The expected output is the exact lines from the one containing "A pasta **assets**" through the end of the data, inclusive, and nothing else.
****************************************
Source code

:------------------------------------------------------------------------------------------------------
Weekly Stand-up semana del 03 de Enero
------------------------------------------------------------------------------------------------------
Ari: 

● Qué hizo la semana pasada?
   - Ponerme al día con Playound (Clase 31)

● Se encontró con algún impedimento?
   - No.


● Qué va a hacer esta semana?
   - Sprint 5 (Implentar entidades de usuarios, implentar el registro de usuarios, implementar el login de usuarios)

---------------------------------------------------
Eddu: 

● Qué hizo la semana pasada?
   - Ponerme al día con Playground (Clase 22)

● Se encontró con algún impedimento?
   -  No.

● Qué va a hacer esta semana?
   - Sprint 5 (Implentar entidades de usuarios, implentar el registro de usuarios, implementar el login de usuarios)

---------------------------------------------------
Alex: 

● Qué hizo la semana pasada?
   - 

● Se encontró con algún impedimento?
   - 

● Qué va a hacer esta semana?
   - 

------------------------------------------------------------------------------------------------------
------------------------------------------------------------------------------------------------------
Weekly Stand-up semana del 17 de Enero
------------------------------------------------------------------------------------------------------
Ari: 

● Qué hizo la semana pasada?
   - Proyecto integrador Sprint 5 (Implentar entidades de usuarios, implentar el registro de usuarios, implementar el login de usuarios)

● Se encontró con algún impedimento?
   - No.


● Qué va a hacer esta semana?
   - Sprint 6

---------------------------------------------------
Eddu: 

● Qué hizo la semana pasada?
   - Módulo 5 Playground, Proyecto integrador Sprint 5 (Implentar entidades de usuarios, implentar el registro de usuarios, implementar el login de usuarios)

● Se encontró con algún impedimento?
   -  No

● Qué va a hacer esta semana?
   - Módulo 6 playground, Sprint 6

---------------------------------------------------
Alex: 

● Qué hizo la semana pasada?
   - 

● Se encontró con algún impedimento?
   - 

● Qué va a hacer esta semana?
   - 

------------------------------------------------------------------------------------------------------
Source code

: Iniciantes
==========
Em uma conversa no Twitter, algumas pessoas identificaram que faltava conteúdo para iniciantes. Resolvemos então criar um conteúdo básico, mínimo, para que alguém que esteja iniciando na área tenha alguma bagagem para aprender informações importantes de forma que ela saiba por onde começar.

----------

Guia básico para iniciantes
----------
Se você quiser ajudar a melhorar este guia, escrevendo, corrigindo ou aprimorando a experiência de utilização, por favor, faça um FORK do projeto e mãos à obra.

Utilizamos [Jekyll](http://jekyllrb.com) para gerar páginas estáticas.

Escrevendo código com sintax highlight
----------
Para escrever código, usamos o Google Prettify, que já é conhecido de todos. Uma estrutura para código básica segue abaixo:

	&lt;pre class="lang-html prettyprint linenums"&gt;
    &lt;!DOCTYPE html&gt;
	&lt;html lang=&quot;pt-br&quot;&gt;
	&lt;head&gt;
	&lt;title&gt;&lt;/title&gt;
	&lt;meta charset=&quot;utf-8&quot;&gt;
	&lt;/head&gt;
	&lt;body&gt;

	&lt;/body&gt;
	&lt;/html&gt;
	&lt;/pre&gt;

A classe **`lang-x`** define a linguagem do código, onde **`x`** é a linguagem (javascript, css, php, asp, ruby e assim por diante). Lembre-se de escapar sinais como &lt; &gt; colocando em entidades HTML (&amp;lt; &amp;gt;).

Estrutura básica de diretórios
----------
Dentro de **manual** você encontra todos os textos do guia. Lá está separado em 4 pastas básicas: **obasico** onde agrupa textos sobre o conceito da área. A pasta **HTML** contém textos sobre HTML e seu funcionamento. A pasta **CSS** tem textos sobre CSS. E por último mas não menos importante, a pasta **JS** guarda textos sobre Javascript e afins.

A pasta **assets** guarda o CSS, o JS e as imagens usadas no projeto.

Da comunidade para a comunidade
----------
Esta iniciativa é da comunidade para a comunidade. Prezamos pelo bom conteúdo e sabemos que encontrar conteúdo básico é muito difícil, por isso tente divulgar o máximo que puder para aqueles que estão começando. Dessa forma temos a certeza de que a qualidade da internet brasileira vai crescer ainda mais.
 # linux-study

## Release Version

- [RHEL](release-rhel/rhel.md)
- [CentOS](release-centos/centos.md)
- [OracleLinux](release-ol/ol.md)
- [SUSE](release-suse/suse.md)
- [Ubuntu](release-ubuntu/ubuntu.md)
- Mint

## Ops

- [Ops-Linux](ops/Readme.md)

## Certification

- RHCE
****************************************
> Solved exercise
A pasta **assets** guarda o CSS, o JS e as imagens usadas no projeto.

Da comunidade para a comunidade
----------
Esta iniciativa é da comunidade para a comunidade. Prezamos pelo bom conteúdo e sabemos que encontrar conteúdo básico é muito difícil, por isso tente divulgar o máximo que puder para aqueles que estão começando. Dessa forma temos a certeza de que a qualidade da internet brasileira vai crescer ainda mais.
 # linux-study

## Release Version

- [RHEL](release-rhel/rhel.md)
- [CentOS](release-centos/centos.md)
- [OracleLinux](release-ol/ol.md)
- [SUSE](release-suse/suse.md)
- [Ubuntu](release-ubuntu/ubuntu.md)
- Mint

## Ops

- [Ops-Linux](ops/Readme.md)

## Certification

- RHCE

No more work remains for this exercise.